"Cara,
Ancora una volta ti scrivo, chissà quante lettere ti ho scritto finora.
Quando ho preso la carta e la penna mi sono venuti i brividi, e dentro di me ho ringraziato il buon Dio perché esistono persone buone come lei.
Mi ricordo ancora come fosse ieri la prima volta che è venuta a trovarci, guardavo con attenzione tutti i regali che mi aveva portato perché, a essere sincera, poche volte nella mia vita ho ricevuto qualche regalo che non fosse da parte di mia madre.
Allora mi rallegravo per ogni suo regalo e li custodivo come fossero un tesoro. Anche oggi che sono cresciuta mi emoziono ogni volta che sento che state per venirci a trovare.
In quei momenti so che esiste qualcuno che pensa proprio a me, anche se ci sono tanti altri ragazzi bisognosi d'aiuto.
Nella mia vita non è cambiato niente di significativo dall'anno scorso. Faccio il secondo anno dell'ingegneria meccanica e sono ancora piena di speranza e voglia di farcela. So che il mio paese è in grande crisi ma so anche che siamo noi giovani che dobbiamo lottare per un futuro migliore.

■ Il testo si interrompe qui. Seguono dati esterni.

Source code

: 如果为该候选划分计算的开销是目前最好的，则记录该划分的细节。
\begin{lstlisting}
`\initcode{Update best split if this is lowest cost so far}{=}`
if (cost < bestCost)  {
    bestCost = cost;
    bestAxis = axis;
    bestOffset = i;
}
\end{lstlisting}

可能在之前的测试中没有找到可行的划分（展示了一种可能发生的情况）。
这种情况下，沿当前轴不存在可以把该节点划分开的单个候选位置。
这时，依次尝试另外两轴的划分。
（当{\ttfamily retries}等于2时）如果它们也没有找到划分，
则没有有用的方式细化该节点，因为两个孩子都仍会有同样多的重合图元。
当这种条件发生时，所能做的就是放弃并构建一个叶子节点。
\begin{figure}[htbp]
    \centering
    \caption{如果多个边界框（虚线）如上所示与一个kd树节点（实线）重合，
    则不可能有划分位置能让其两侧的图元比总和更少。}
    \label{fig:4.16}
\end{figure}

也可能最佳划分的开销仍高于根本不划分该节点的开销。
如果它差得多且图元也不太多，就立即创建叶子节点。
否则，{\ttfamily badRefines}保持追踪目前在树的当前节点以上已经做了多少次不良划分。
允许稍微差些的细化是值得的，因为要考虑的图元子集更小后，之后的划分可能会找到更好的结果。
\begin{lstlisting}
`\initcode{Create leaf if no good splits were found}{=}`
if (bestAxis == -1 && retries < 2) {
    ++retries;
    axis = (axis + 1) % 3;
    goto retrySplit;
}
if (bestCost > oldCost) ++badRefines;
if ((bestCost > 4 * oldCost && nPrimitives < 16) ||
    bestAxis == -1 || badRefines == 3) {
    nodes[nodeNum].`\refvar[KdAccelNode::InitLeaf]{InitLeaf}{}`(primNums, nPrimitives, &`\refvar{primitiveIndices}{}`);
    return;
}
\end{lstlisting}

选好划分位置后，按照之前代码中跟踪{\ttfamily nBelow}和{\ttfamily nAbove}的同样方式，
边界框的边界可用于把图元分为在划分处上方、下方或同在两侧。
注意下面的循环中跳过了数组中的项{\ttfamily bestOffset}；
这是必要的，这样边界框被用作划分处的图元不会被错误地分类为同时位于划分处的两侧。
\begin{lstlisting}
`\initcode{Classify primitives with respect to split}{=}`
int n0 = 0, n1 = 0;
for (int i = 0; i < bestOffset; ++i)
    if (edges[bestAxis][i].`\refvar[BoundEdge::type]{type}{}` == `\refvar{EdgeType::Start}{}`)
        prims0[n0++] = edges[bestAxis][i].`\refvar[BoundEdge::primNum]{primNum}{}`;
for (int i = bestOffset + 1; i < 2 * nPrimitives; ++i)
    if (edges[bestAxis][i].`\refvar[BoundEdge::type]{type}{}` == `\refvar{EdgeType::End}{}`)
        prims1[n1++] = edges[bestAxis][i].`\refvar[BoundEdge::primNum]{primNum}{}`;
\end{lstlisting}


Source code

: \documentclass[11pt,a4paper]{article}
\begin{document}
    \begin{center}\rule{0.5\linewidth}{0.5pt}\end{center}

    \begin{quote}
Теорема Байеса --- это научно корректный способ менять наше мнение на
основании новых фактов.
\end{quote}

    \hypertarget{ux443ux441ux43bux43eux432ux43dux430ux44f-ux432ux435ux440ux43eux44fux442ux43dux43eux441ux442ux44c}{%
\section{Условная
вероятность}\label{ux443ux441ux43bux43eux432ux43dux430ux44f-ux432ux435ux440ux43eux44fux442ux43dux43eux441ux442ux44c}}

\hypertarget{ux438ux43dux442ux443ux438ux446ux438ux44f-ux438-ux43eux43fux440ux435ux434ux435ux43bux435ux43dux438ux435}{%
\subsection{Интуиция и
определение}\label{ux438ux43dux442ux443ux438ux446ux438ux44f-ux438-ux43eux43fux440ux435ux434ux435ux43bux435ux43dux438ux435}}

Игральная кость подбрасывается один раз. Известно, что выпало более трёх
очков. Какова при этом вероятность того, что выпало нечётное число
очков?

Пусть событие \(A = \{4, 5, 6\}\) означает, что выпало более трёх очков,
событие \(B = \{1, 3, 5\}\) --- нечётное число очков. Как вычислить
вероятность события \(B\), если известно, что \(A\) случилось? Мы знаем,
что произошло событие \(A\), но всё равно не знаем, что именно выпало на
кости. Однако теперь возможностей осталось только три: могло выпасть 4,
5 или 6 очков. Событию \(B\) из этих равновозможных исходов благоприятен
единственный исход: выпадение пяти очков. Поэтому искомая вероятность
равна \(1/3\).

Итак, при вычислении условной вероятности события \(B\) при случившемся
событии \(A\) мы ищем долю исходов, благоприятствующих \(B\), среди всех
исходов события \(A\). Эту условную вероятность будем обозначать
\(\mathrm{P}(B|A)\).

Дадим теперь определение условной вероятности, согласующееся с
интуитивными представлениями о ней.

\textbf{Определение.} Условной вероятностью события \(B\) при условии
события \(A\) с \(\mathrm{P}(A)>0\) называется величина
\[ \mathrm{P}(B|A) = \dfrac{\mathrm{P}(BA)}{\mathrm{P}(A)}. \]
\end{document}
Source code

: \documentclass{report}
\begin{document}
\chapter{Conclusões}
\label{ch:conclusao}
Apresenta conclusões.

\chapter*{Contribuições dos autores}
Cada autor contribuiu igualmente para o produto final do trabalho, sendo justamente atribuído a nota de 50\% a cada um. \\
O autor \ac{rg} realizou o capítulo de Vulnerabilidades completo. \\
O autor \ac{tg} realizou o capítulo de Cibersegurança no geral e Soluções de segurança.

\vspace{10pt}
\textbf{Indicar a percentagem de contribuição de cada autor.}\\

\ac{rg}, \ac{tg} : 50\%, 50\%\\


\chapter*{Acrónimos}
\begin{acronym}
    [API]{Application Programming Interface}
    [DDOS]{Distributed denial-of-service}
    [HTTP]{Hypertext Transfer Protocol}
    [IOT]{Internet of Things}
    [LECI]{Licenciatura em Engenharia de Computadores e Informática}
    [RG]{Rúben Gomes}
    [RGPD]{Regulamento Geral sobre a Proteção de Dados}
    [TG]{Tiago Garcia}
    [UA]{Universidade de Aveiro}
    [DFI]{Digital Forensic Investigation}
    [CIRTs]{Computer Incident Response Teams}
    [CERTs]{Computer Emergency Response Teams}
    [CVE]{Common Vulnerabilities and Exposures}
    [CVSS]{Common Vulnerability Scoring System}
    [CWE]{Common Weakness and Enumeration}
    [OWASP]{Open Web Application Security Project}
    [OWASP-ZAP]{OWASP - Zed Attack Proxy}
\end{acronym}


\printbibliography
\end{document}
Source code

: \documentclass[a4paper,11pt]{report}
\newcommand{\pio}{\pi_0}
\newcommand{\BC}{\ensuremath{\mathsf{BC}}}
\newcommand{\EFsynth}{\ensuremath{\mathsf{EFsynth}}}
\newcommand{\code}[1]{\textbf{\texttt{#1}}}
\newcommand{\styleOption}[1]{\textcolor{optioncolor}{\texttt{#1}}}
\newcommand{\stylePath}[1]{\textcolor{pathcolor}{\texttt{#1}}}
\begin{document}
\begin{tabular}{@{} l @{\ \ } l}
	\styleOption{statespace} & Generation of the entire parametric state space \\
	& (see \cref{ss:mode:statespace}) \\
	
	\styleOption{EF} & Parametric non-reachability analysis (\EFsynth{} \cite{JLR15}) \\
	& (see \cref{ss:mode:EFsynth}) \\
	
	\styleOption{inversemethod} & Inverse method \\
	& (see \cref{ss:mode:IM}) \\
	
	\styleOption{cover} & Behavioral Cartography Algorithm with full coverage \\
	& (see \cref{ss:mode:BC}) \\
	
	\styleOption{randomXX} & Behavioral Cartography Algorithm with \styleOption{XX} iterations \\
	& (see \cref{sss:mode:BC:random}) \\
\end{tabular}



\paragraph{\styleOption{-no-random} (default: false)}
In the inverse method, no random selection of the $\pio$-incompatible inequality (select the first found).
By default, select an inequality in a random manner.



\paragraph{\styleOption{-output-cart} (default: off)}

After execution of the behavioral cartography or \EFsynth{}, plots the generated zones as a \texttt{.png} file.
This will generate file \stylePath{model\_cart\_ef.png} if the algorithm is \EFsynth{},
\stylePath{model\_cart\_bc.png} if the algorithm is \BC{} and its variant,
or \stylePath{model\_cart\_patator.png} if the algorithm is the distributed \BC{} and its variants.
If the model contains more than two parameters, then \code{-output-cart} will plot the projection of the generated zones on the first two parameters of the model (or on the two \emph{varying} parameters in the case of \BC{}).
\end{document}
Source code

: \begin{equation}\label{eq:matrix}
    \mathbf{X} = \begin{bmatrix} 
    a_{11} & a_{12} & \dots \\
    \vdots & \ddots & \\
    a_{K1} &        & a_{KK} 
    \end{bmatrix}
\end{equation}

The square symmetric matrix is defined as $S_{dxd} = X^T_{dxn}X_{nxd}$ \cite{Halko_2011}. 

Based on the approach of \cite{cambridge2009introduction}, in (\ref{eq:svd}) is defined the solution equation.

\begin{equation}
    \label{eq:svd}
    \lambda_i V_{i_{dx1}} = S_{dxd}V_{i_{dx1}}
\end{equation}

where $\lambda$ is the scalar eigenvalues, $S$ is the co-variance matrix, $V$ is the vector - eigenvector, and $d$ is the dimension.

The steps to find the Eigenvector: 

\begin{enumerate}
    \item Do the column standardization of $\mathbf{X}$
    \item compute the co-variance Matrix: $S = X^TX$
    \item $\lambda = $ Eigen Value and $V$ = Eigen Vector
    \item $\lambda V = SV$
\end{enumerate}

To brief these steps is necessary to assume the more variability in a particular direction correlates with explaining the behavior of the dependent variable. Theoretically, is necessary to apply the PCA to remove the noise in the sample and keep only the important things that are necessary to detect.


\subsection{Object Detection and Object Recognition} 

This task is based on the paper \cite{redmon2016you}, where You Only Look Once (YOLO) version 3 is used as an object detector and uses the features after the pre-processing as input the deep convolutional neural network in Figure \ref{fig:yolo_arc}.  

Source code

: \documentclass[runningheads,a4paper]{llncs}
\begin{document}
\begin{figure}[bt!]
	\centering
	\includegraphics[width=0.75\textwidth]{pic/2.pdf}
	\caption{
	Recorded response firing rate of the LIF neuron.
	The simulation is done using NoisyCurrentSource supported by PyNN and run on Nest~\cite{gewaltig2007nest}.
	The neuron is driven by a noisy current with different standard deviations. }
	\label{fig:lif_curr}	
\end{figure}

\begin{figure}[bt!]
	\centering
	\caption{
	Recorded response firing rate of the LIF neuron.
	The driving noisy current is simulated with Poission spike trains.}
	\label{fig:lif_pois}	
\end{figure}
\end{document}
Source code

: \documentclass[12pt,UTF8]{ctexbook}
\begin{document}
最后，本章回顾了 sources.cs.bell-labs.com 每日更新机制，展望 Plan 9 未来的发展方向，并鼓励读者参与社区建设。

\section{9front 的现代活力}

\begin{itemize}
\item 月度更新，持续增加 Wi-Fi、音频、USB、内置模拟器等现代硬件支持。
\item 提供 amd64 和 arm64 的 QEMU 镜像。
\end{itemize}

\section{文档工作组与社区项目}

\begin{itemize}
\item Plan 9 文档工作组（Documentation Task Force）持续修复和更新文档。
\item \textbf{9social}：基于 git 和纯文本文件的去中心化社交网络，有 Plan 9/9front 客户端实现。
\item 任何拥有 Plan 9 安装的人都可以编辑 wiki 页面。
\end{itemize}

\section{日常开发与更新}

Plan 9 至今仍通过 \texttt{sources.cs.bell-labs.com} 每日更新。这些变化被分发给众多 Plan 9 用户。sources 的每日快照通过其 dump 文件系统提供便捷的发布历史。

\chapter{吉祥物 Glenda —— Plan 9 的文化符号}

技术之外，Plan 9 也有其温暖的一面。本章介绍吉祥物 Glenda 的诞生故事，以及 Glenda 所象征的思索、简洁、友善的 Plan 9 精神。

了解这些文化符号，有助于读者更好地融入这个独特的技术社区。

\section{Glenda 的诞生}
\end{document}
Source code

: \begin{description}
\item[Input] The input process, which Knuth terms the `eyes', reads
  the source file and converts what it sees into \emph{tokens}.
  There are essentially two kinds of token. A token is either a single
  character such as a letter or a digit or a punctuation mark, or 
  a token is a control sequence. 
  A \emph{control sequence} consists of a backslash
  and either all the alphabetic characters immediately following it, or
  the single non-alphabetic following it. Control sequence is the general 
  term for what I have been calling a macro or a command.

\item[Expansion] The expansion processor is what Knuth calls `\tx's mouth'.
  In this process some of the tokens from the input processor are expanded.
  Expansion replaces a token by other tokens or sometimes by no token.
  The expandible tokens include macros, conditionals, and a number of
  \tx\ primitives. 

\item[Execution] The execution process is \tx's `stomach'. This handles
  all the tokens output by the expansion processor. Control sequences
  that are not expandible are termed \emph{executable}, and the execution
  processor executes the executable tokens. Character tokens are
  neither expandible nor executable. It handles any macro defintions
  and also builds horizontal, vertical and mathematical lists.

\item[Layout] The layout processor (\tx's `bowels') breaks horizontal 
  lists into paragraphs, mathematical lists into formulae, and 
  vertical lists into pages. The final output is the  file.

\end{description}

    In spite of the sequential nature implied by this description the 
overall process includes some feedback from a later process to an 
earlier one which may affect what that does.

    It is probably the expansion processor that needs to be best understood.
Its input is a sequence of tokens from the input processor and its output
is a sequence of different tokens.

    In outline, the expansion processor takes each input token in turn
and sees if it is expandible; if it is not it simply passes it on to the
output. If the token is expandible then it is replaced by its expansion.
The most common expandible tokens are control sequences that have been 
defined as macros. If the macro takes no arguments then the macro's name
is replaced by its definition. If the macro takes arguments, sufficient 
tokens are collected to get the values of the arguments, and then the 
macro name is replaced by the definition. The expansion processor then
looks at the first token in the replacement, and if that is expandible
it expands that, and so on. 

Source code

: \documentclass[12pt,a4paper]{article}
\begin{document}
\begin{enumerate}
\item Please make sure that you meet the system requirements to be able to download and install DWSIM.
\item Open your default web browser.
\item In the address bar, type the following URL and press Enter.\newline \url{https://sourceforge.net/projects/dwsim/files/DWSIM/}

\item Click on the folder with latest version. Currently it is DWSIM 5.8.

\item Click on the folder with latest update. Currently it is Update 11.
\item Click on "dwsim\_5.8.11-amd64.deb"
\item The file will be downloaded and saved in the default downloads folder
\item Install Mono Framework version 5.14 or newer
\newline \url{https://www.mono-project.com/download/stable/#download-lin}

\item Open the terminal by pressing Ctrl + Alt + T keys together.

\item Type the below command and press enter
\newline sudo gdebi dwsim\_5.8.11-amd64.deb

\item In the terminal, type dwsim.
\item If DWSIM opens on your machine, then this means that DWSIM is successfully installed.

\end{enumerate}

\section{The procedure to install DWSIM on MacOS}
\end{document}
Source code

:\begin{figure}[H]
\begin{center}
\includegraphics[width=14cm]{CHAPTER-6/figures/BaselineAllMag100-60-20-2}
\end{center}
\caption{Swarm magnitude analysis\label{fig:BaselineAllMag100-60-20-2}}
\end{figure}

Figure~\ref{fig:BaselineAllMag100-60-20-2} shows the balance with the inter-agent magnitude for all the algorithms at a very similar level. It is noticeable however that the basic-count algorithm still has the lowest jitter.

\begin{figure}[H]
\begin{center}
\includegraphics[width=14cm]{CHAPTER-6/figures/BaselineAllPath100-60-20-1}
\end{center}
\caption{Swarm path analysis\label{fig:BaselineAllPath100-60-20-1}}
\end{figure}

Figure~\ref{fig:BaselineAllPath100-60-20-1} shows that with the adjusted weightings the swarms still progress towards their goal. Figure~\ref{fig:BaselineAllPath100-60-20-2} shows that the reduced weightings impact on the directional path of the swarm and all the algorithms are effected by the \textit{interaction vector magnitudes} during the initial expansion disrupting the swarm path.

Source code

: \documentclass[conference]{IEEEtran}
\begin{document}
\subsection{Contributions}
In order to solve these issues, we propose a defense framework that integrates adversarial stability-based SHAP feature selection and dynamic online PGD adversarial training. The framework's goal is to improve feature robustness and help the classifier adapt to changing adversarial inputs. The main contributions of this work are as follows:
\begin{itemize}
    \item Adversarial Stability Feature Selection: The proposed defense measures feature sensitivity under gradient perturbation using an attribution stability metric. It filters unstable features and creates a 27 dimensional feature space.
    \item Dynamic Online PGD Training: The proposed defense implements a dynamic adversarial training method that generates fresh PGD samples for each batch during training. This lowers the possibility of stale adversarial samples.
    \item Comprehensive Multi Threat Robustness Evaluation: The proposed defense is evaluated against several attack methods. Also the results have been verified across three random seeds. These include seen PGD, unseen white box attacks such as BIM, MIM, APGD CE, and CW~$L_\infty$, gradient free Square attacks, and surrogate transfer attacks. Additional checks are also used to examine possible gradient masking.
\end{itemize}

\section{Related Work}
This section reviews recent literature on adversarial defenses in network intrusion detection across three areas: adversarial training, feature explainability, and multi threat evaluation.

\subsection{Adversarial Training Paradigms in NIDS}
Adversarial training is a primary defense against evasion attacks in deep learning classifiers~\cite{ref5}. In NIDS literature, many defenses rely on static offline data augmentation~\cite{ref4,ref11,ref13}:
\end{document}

Anche se la Bosnia è piccola e la gran parte dei miei coetanei vuole andare via, io la amo e voglio restare qui anche se non posso certo dire che mi abbia regalato niente di bello.
Per colpa di persone stupide e della guerra ho perso mio padre.
Anche se mia madre ha sempre fatto di tutto per potermi garantire una vita migliore, senza farmi mancare niente, solo i bambini e i ragazzi che hanno vissuto la mia stessa situazione possono capire cosa si prova a crescere senza un padre.
So che nel mondo ci sono bambini che vivono una vita ben più difficile della mia e perciò non voglio lamentarmi ora; grazie a Dio sono sana, non ho problemi di salute e quando si è sani, giovani e si ha voglia di lottare, tutto si può cambiare in meglio.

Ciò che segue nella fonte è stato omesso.